*EXERCISE BRIEF*
What follows is a listing. Return every line of it exactly.
··· AVAILABLE RECORDS
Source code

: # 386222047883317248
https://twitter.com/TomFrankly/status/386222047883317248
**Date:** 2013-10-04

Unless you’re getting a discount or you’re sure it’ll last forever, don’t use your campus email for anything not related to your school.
······
*ANSWER TO THE EXERCISE*
Source code

: # 386222047883317248
https://twitter.com/TomFrankly/status/386222047883317248
**Date:** 2013-10-04

Unless you’re getting a discount or you’re sure it’ll last forever, don’t use your campus email for anything not related to your school.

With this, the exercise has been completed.